La cour estime donc, comme le conseil de prud’hommes, que Mme [R] a commis une faute grave rendant impossible la poursuite du contrat de travail et justifiant son licenciement, de sorte qu’elle doit être déboutée de ses demandes d’indemnité compensatrice de préavis, d’indemnité de licenciement et de dommages et intérêts pour licenciement sans cause réelle et sérieuse.

2 – Sur la procédure de licenciement :

Mme [R] affirme que, lors de l’entretien préalable au licenciement, l’URSSAF n’a pas évoqué certains griefs visés dans la lettre de licenciement tels que des mails non privés et l’interpellation véhémente des supérieurs hiérarchiques. Or, il ressort du compte-rendu d’entretien préalable que l’URSSAF a fait état de tous les mails y compris ceux intitulés ‘tableau Exydia’, que les propos des supérieurs hiérarchiques ont également été évoqués même si la véhémence de l’attitude de la salariée n’était pas mentionnée, et que la salariée s’est expliquée sur les griefs liés à ses échanges avec la société Exydia.

Aucune irrégularité de procédure n’est donc établie et le jugement sera confirmé en ce qu’il a débouté Mme [R] de sa demande de dommages et intérêts.
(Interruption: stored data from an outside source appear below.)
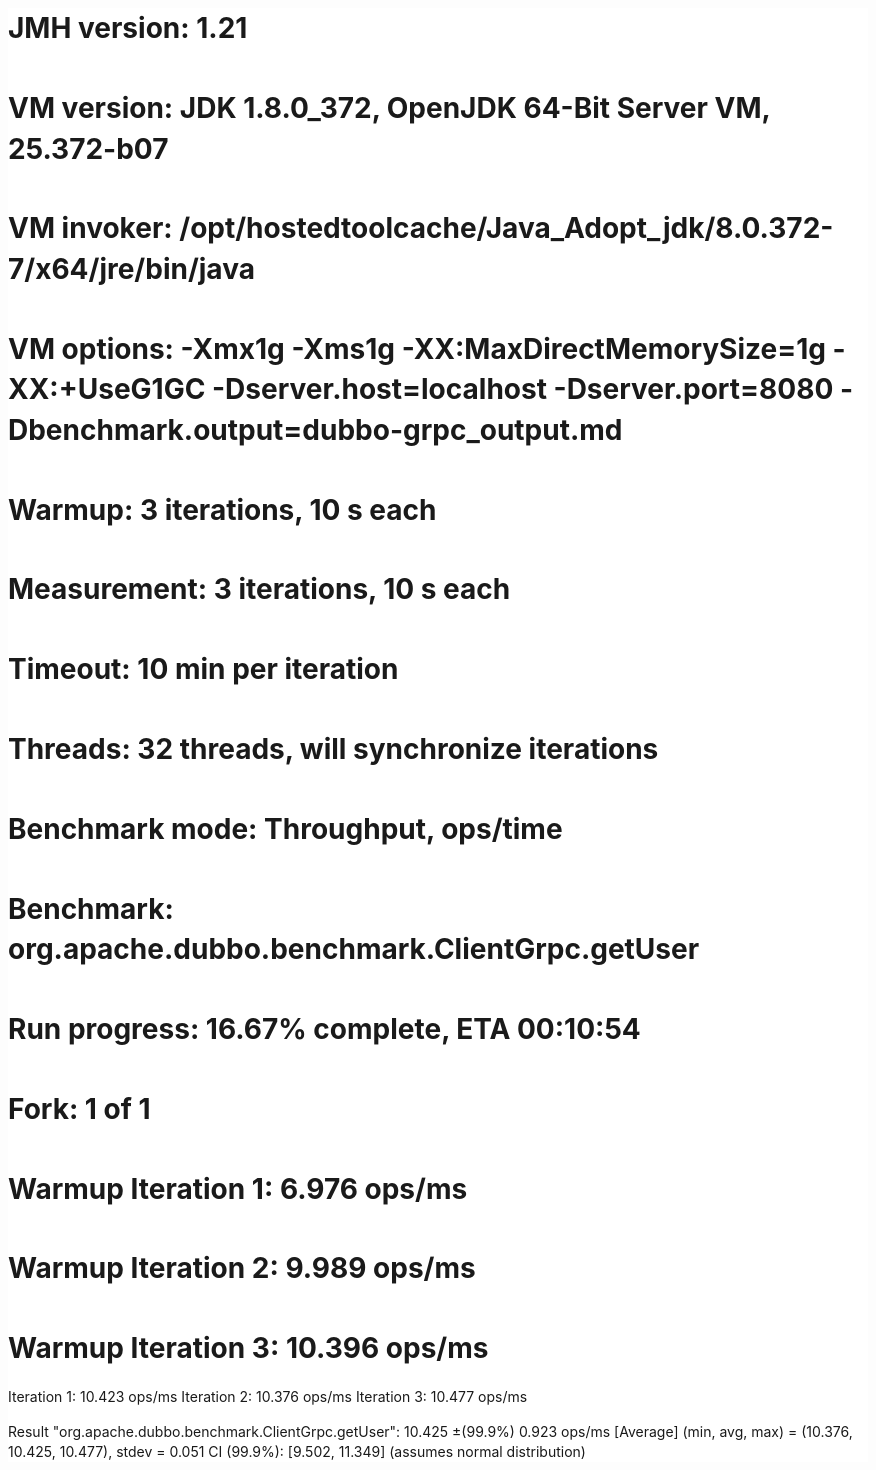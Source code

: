 
# JMH version: 1.21
# VM version: JDK 1.8.0_372, OpenJDK 64-Bit Server VM, 25.372-b07
# VM invoker: /opt/hostedtoolcache/Java_Adopt_jdk/8.0.372-7/x64/jre/bin/java
# VM options: -Xmx1g -Xms1g -XX:MaxDirectMemorySize=1g -XX:+UseG1GC -Dserver.host=localhost -Dserver.port=8080 -Dbenchmark.output=dubbo-grpc_output.md
# Warmup: 3 iterations, 10 s each
# Measurement: 3 iterations, 10 s each
# Timeout: 10 min per iteration
# Threads: 32 threads, will synchronize iterations
# Benchmark mode: Throughput, ops/time
# Benchmark: org.apache.dubbo.benchmark.ClientGrpc.getUser

# Run progress: 16.67% complete, ETA 00:10:54
# Fork: 1 of 1
# Warmup Iteration   1: 6.976 ops/ms
# Warmup Iteration   2: 9.989 ops/ms
# Warmup Iteration   3: 10.396 ops/ms
Iteration   1: 10.423 ops/ms
Iteration   2: 10.376 ops/ms
Iteration   3: 10.477 ops/ms


Result "org.apache.dubbo.benchmark.ClientGrpc.getUser":
  10.425 ±(99.9%) 0.923 ops/ms [Average]
  (min, avg, max) = (10.376, 10.425, 10.477), stdev = 0.051
  CI (99.9%): [9.502, 11.349] (assumes normal distribution)
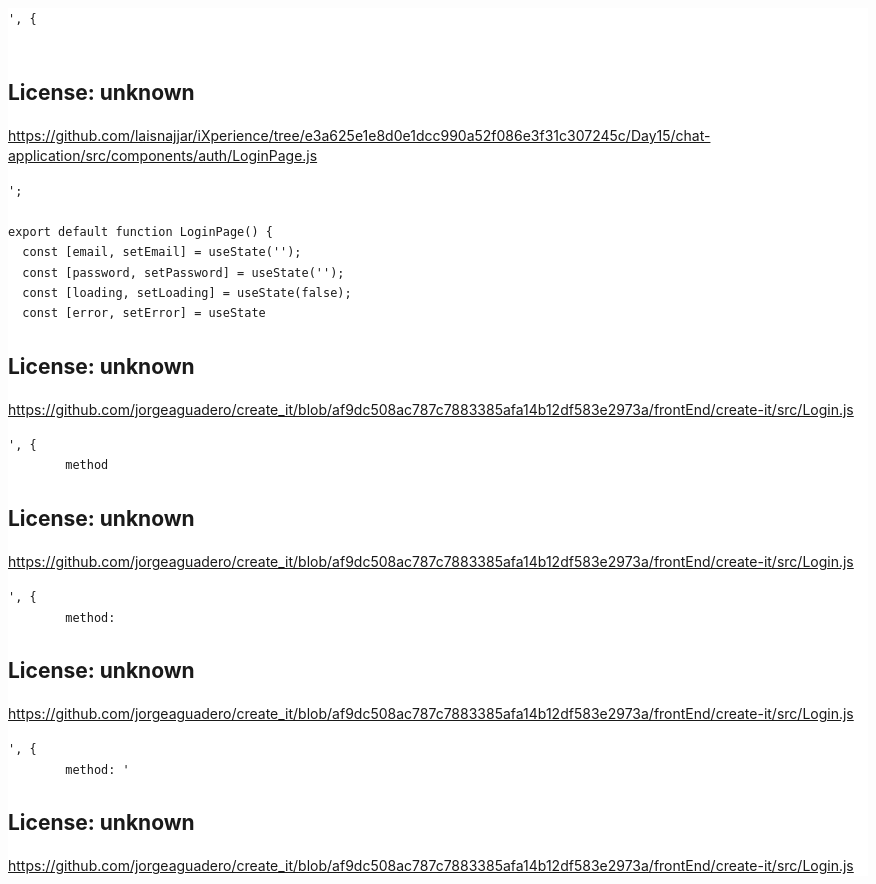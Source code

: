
 ```
', {
       
```


## License: unknown
https://github.com/laisnajjar/iXperience/tree/e3a625e1e8d0e1dcc990a52f086e3f31c307245c/Day15/chat-application/src/components/auth/LoginPage.js

```
';

export default function LoginPage() {
  const [email, setEmail] = useState('');
  const [password, setPassword] = useState('');
  const [loading, setLoading] = useState(false);
  const [error, setError] = useState
```


## License: unknown
https://github.com/jorgeaguadero/create_it/blob/af9dc508ac787c7883385afa14b12df583e2973a/frontEnd/create-it/src/Login.js

```
', {
        method
```


## License: unknown
https://github.com/jorgeaguadero/create_it/blob/af9dc508ac787c7883385afa14b12df583e2973a/frontEnd/create-it/src/Login.js

```
', {
        method:
```


## License: unknown
https://github.com/jorgeaguadero/create_it/blob/af9dc508ac787c7883385afa14b12df583e2973a/frontEnd/create-it/src/Login.js

```
', {
        method: '
```


## License: unknown
https://github.com/jorgeaguadero/create_it/blob/af9dc508ac787c7883385afa14b12df583e2973a/frontEnd/create-it/src/Login.js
3 – Sur les dépens et l’application de l’article 700 du code de procédure civile :

La salariée qui perd au principal supportera les entiers dépens de première instance et d’appel, ainsi que ses frais irrépétibles. L’équité commande de laisser à la charge de l’employeur ses propres frais.

PAR CES MOTIFS,

Confirme le jugement en toutes ses dispositions, et, y ajoutant :

Dit n’y avoir lieu à application de l’article 700 du code de procédure civile en cause d’appel,

Condamne Mme [X] [R] aux dépens d’appel.

Le présent arrêt a été signé par Catherine Brisset, présidente, et par Arielle Raveane, greffière.